There are indications that economic growth in the United States is accelerating. Real gross domestic product increased at an annual rate of 3.2% in the fourth quarter of 2013 according to the “advance” estimate released by the Bureau of Economic Analysis. In the third quarter, real GDP increased 4.1%. Job growth averaged 182,000 per month in 2013 and the Unemployment Rate declined from 7.0% to 6.7% in December. Inflation remained subdued with the Consumer Price Index increasing 0.3% in December on a seasonally adjusted basis. Over the last 12 months, CPI increased by 1.5%.

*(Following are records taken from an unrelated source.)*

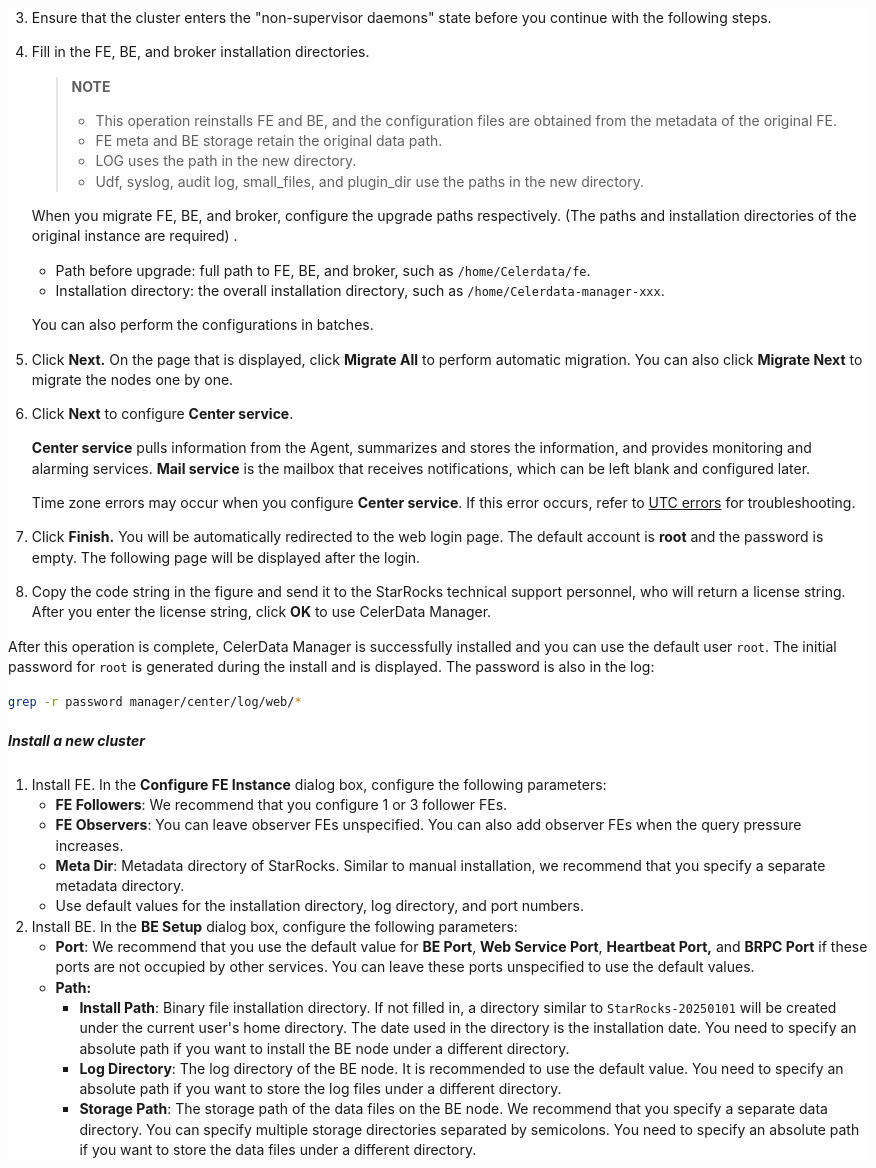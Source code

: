 3. Ensure that the cluster enters the "non-supervisor daemons" state before you continue with the following steps.
4. Fill in the FE, BE, and broker installation directories. 

   > **NOTE**
   >
   > - This operation reinstalls FE and BE, and the configuration files are obtained from the metadata of the original FE.
   > - FE meta and BE storage retain the original data path.
   > - LOG uses the path in the new directory.
   > - Udf, syslog, audit log, small_files, and plugin_dir use the paths in the new directory.

   When you migrate FE, BE, and broker, configure the upgrade paths respectively. (The paths and installation directories of the original instance are required) .

     - Path before upgrade: full path to FE, BE, and broker, such as `/home/Celerdata/fe`. 
     - Installation directory: the overall installation directory, such as `/home/Celerdata-manager-xxx`. 

   You can also perform the configurations in batches.

5. Click **Next.** On the page that is displayed, click **Migrate All** to perform automatic migration. You can also click **Migrate Next** to migrate the nodes one by one. 
6. Click **Next** to configure **Center service**. 

   **Center service** pulls information from the Agent, summarizes and stores the information, and provides monitoring and alarming services. **Mail service** is the mailbox that receives notifications, which can be left blank and configured later.

   Time zone errors may occur when you configure **Center service**. If this error occurs, refer to [UTC errors](#utc-error) for troubleshooting.

7. Click **Finish.** You will be automatically redirected to the web login page. The default account is **root** and the password is empty. The following page will be displayed after the login. 
8. Copy the code string in the figure and send it to the StarRocks technical support personnel, who will return a license string. After you enter the license string, click **OK** to use CelerData Manager. 

After this operation is complete, CelerData Manager is successfully installed and you can use the default user `root`. The initial password for `root` is generated during the install and is displayed. The password is also in the log:

```Bash
grep -r password manager/center/log/web/*
```

##### Install a new cluster

1. Install FE. In the **Configure FE Instance** dialog box, configure the following parameters:
   - **FE Followers**: We recommend that you configure 1 or 3 follower FEs. 
   - **FE Observers**: You can leave observer FEs unspecified. You can also add observer FEs when the query pressure increases.   
   - **Meta Dir**: Metadata directory of StarRocks. Similar to manual installation, we recommend that you specify a separate metadata directory. 
   - Use default values for the installation directory, log directory, and port numbers. 
2. Install BE. In the **BE Setup** dialog box, configure the following parameters:
   - **Port**: We recommend that you use the default value for **BE Port**, **Web Service Port**, **Heartbeat Port,** and **BRPC Port** if these ports are not occupied by other services. You can leave these ports unspecified to use the default values.
   - **Path:** 
      - **Install Path**: Binary file installation directory. If not filled in, a directory similar to `StarRocks-20250101` will be created under the current user's home directory. The date used in the directory is the installation date. You need to specify an absolute path if you want to install the BE node under a different directory.
      - **Log Directory**: The log directory of the BE node. It is recommended to use the default value. You need to specify an absolute path if you want to store the log files under a different directory.
      - **Storage Path**: The storage path of the data files on the BE node. We recommend that you specify a separate data directory. You can specify multiple storage directories separated by semicolons. You need to specify an absolute path if you want to store the data files under a different directory.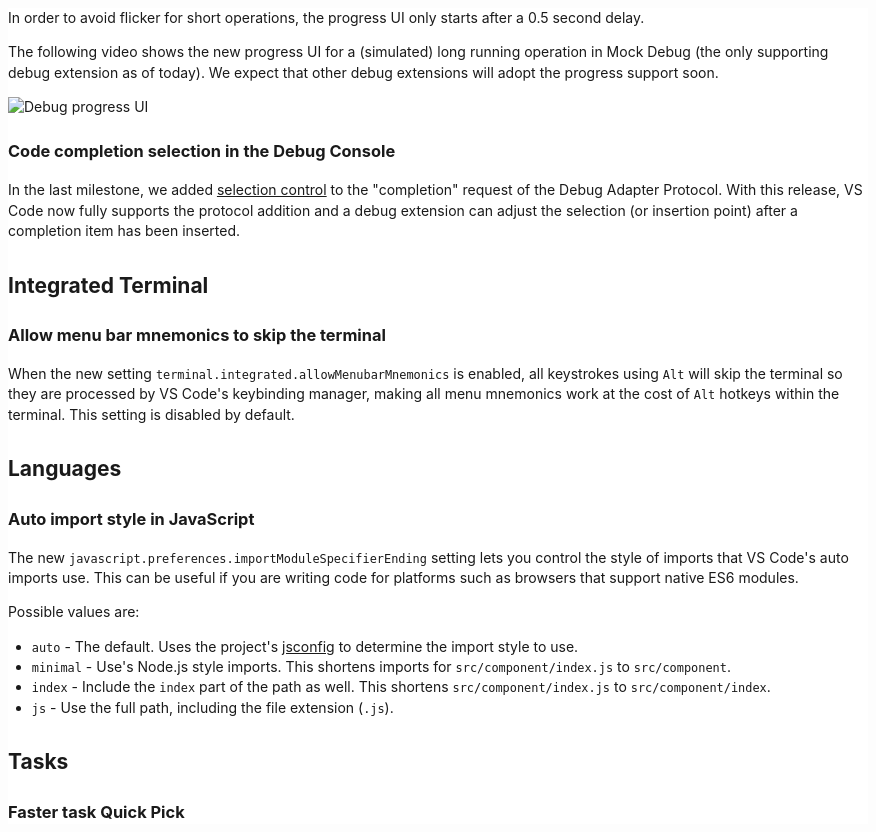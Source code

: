 In order to avoid flicker for short operations, the progress UI only starts
after a 0.5 second delay.

The following video shows the new progress UI for a (simulated) long running
operation in Mock Debug (the only supporting debug extension as of today). We
expect that other debug extensions will adopt the progress support soon.

![Debug progress UI](images/1_44/debug-progress.gif)

### Code completion selection in the Debug Console

In the last milestone, we added
[selection control](https://github.com/microsoft/debug-adapter-protocol/issues/87)
to the "completion" request of the Debug Adapter Protocol. With this release, VS
Code now fully supports the protocol addition and a debug extension can adjust
the selection (or insertion point) after a completion item has been inserted.

## Integrated Terminal

### Allow menu bar mnemonics to skip the terminal

When the new setting `terminal.integrated.allowMenubarMnemonics` is enabled, all
keystrokes using `Alt` will skip the terminal so they are processed by VS Code's
keybinding manager, making all menu mnemonics work at the cost of `Alt` hotkeys
within the terminal. This setting is disabled by default.

## Languages

### Auto import style in JavaScript

The new `javascript.preferences.importModuleSpecifierEnding` setting lets you
control the style of imports that VS Code's auto imports use. This can be useful
if you are writing code for platforms such as browsers that support native ES6
modules.

Possible values are:

-   `auto` - The default. Uses the project's
    [jsconfig](https://code.visualstudio.com/docs/nodejs/working-with-javascript#_javascript-projects-jsconfigjson)
    to determine the import style to use.
-   `minimal` - Use's Node.js style imports. This shortens imports for
    `src/component/index.js` to `src/component`.
-   `index` - Include the `index` part of the path as well. This shortens
    `src/component/index.js` to `src/component/index`.
-   `js` - Use the full path, including the file extension (`.js`).

## Tasks

### Faster task Quick Pick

The US Federal Reserve decided to make a further reduction of $10 billion in the pace of its asset purchases from the beginning of February. The US Fed reaffirmed its view that a highly accommodative stance of monetary policy will remain appropriate for a considerable time after the asset purchase program ends and the economic recovery strengthens. It also confirmed its expectation that the current low target range for the federal funds rate of 0 to 0.25% will be appropriate to maintain well past the time that the unemployment rate declines below 6.5%. Dr Janet Yellen took the oath of office as Chair of the Board of Governors of the Federal Reserve System on 3 February.
China’s manufacturing purchasing managers index was 50.5%, down by 0.5% month-on-month in January.
We expect economic growth in Australia to remain below trend for some time to come and for unemployment to increase. This is mainly due to the sharp expected reduction in mining investment this year and next. In contrast, we believe the US economy will continue to improve at an accelerated rate and for unemployment to decrease further.
Accordingly, we continue to recommend a diversified portfolio with exposure to both the Australian and US economies. Australian Equities reward investors with attractive dividend yields whereas US Equities offer higher capital growth.